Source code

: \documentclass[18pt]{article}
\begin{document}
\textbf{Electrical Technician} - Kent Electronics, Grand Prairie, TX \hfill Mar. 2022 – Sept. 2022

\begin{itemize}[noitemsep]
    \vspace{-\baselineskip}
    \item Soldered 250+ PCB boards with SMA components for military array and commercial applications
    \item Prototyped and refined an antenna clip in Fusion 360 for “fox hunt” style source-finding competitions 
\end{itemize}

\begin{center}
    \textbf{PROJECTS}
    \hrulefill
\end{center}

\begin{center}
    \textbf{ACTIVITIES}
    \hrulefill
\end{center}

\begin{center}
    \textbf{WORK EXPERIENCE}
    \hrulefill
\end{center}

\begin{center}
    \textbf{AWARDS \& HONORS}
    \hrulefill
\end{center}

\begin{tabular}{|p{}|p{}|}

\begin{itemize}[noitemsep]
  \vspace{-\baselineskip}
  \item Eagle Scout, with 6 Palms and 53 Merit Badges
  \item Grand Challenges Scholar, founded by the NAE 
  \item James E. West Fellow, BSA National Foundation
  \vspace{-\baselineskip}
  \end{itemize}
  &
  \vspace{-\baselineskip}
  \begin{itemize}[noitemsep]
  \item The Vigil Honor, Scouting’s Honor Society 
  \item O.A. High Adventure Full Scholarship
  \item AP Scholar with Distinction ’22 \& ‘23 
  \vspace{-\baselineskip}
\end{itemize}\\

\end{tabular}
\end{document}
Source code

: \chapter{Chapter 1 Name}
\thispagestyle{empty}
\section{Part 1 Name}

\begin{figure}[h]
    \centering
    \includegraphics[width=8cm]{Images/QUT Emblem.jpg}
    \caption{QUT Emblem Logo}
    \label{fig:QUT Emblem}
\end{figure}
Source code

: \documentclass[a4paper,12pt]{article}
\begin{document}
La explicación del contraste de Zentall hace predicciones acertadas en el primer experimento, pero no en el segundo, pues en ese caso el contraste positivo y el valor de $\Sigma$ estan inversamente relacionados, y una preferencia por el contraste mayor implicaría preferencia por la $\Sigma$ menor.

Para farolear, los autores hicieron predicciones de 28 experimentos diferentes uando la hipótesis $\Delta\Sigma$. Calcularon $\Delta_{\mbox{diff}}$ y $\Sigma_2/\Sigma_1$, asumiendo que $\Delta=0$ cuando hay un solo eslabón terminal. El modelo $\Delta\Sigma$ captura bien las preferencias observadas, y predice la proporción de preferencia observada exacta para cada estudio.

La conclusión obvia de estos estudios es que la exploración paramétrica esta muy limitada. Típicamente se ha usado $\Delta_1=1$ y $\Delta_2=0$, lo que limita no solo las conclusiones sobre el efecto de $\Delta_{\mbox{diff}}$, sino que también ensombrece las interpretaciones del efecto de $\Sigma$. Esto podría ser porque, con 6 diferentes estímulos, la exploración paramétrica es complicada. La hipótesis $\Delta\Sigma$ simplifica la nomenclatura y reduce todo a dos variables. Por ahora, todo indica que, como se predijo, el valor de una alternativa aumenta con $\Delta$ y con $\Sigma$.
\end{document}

* * *

◆ **Exercise objective**
Determine how many lines in the preceding records include the word "diff". The answer is that number alone.

◆ **Output of the exercise**
2